** AVAILABLE DATA **
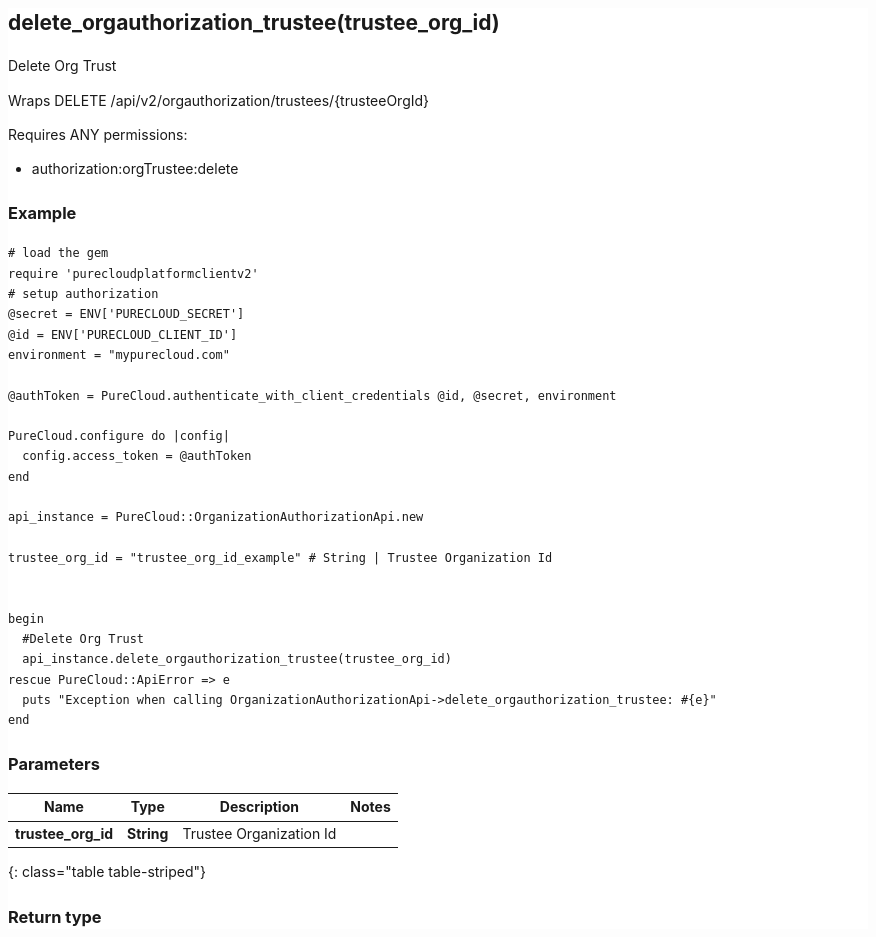 
<a name="delete_orgauthorization_trustee"></a>

##  delete_orgauthorization_trustee(trustee_org_id)



Delete Org Trust



Wraps DELETE /api/v2/orgauthorization/trustees/{trusteeOrgId} 

Requires ANY permissions: 

* authorization:orgTrustee:delete


### Example
```{"language":"ruby"}
# load the gem
require 'purecloudplatformclientv2'
# setup authorization
@secret = ENV['PURECLOUD_SECRET']
@id = ENV['PURECLOUD_CLIENT_ID']
environment = "mypurecloud.com"

@authToken = PureCloud.authenticate_with_client_credentials @id, @secret, environment

PureCloud.configure do |config|
  config.access_token = @authToken
end

api_instance = PureCloud::OrganizationAuthorizationApi.new

trustee_org_id = "trustee_org_id_example" # String | Trustee Organization Id


begin
  #Delete Org Trust
  api_instance.delete_orgauthorization_trustee(trustee_org_id)
rescue PureCloud::ApiError => e
  puts "Exception when calling OrganizationAuthorizationApi->delete_orgauthorization_trustee: #{e}"
end
```

### Parameters

Name | Type | Description  | Notes
------------- | ------------- | ------------- | -------------
 **trustee_org_id** | **String**| Trustee Organization Id |  |
{: class="table table-striped"}


### Return type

** TASK DESCRIPTION **
Please repeat each record above precisely, with the pictures left out.

** YOUR RESPONSE **
<a name="delete_orgauthorization_trustee"></a>

##  delete_orgauthorization_trustee(trustee_org_id)



Delete Org Trust



Wraps DELETE /api/v2/orgauthorization/trustees/{trusteeOrgId} 

Requires ANY permissions: 

* authorization:orgTrustee:delete


### Example
```{"language":"ruby"}
# load the gem
require 'purecloudplatformclientv2'
# setup authorization
@secret = ENV['PURECLOUD_SECRET']
@id = ENV['PURECLOUD_CLIENT_ID']
environment = "mypurecloud.com"

@authToken = PureCloud.authenticate_with_client_credentials @id, @secret, environment

PureCloud.configure do |config|
  config.access_token = @authToken
end

api_instance = PureCloud::OrganizationAuthorizationApi.new

trustee_org_id = "trustee_org_id_example" # String | Trustee Organization Id


begin
  #Delete Org Trust
  api_instance.delete_orgauthorization_trustee(trustee_org_id)
rescue PureCloud::ApiError => e
  puts "Exception when calling OrganizationAuthorizationApi->delete_orgauthorization_trustee: #{e}"
end
```

### Parameters

Name | Type | Description  | Notes
------------- | ------------- | ------------- | -------------
 **trustee_org_id** | **String**| Trustee Organization Id |  |
{: class="table table-striped"}


### Return type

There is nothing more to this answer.